* _Your assignment_:
Repeat the full listing that follows, word for word.

* _Material for the task_:
════════

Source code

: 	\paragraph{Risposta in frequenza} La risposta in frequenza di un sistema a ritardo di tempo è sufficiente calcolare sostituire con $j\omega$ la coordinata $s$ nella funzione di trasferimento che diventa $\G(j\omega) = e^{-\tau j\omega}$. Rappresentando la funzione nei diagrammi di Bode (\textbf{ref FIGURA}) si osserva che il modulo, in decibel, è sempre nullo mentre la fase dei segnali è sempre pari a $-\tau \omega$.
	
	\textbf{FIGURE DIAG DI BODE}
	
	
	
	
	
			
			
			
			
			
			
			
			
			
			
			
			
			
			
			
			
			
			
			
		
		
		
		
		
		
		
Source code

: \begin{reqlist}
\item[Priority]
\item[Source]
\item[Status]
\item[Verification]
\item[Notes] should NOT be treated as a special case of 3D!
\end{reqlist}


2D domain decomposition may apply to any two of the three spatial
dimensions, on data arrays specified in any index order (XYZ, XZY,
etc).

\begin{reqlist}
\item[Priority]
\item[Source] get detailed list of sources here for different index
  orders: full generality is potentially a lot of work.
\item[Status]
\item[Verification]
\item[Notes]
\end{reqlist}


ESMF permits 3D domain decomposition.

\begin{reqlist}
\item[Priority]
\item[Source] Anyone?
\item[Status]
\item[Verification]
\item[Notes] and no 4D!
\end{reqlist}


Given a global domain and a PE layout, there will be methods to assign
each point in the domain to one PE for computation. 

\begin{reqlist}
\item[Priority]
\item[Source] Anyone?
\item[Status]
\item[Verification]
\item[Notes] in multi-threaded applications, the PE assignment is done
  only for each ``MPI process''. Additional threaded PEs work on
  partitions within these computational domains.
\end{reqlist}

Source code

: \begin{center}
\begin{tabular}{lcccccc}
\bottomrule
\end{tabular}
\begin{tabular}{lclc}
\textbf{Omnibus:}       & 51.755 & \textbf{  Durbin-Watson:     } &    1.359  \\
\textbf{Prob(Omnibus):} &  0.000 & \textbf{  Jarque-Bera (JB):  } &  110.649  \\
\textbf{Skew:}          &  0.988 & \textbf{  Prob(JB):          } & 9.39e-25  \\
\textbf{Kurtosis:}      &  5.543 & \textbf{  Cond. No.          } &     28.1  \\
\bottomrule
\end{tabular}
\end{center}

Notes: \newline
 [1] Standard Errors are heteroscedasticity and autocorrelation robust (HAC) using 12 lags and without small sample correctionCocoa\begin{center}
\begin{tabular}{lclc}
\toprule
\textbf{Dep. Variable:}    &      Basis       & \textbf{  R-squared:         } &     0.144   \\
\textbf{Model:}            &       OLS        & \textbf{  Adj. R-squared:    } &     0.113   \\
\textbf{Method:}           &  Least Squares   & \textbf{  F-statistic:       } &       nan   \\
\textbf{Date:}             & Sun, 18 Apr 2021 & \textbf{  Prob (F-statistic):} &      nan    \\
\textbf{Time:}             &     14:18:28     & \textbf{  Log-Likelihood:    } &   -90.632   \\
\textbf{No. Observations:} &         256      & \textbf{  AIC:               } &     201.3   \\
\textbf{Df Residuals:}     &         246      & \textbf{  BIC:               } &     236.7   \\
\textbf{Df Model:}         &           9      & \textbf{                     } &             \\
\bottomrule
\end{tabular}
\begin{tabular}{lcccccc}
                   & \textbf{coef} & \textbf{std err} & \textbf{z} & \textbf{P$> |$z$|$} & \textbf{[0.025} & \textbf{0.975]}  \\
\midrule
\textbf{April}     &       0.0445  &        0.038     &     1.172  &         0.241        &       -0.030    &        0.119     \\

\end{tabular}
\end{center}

════════

* _Completed exercise_:
Source code

: 	\paragraph{Risposta in frequenza} La risposta in frequenza di un sistema a ritardo di tempo è sufficiente calcolare sostituire con $j\omega$ la coordinata $s$ nella funzione di trasferimento che diventa $\G(j\omega) = e^{-\tau j\omega}$. Rappresentando la funzione nei diagrammi di Bode (\textbf{ref FIGURA}) si osserva che il modulo, in decibel, è sempre nullo mentre la fase dei segnali è sempre pari a $-\tau \omega$.
	
	\textbf{FIGURE DIAG DI BODE}
	
	
	
	
	
			
			
			
			
			
			
			
			
			
			
			
			
			
			
			
			
			
			
			
		
		
		
		
		
		
		
Source code

: \begin{reqlist}
\item[Priority]
\item[Source]
\item[Status]
\item[Verification]
\item[Notes] should NOT be treated as a special case of 3D!
\end{reqlist}


2D domain decomposition may apply to any two of the three spatial
dimensions, on data arrays specified in any index order (XYZ, XZY,
etc).

\begin{reqlist}
\item[Priority]
\item[Source] get detailed list of sources here for different index
  orders: full generality is potentially a lot of work.
\item[Status]
\item[Verification]
\item[Notes]
\end{reqlist}


ESMF permits 3D domain decomposition.

\begin{reqlist}
\item[Priority]
\item[Source] Anyone?
\item[Status]
\item[Verification]
\item[Notes] and no 4D!
\end{reqlist}


Given a global domain and a PE layout, there will be methods to assign
each point in the domain to one PE for computation. 

\begin{reqlist}
\item[Priority]
\item[Source] Anyone?
\item[Status]
\item[Verification]
\item[Notes] in multi-threaded applications, the PE assignment is done
  only for each ``MPI process''. Additional threaded PEs work on
  partitions within these computational domains.
\end{reqlist}

Source code

: \begin{center}
\begin{tabular}{lcccccc}
\bottomrule
\end{tabular}
\begin{tabular}{lclc}
\textbf{Omnibus:}       & 51.755 & \textbf{  Durbin-Watson:     } &    1.359  \\
\textbf{Prob(Omnibus):} &  0.000 & \textbf{  Jarque-Bera (JB):  } &  110.649  \\
\textbf{Skew:}          &  0.988 & \textbf{  Prob(JB):          } & 9.39e-25  \\
\textbf{Kurtosis:}      &  5.543 & \textbf{  Cond. No.          } &     28.1  \\
\bottomrule
\end{tabular}
\end{center}

Notes: \newline
 [1] Standard Errors are heteroscedasticity and autocorrelation robust (HAC) using 12 lags and without small sample correctionCocoa\begin{center}
\begin{tabular}{lclc}
\toprule
\textbf{Dep. Variable:}    &      Basis       & \textbf{  R-squared:         } &     0.144   \\
\textbf{Model:}            &       OLS        & \textbf{  Adj. R-squared:    } &     0.113   \\
\textbf{Method:}           &  Least Squares   & \textbf{  F-statistic:       } &       nan   \\
\textbf{Date:}             & Sun, 18 Apr 2021 & \textbf{  Prob (F-statistic):} &      nan    \\
\textbf{Time:}             &     14:18:28     & \textbf{  Log-Likelihood:    } &   -90.632   \\
\textbf{No. Observations:} &         256      & \textbf{  AIC:               } &     201.3   \\
\textbf{Df Residuals:}     &         246      & \textbf{  BIC:               } &     236.7   \\
\textbf{Df Model:}         &           9      & \textbf{                     } &             \\
\bottomrule
\end{tabular}
\begin{tabular}{lcccccc}
                   & \textbf{coef} & \textbf{std err} & \textbf{z} & \textbf{P$> |$z$|$} & \textbf{[0.025} & \textbf{0.975]}  \\
\midrule
\textbf{April}     &       0.0445  &        0.038     &     1.172  &         0.241        &       -0.030    &        0.119     \\

\end{tabular}
\end{center}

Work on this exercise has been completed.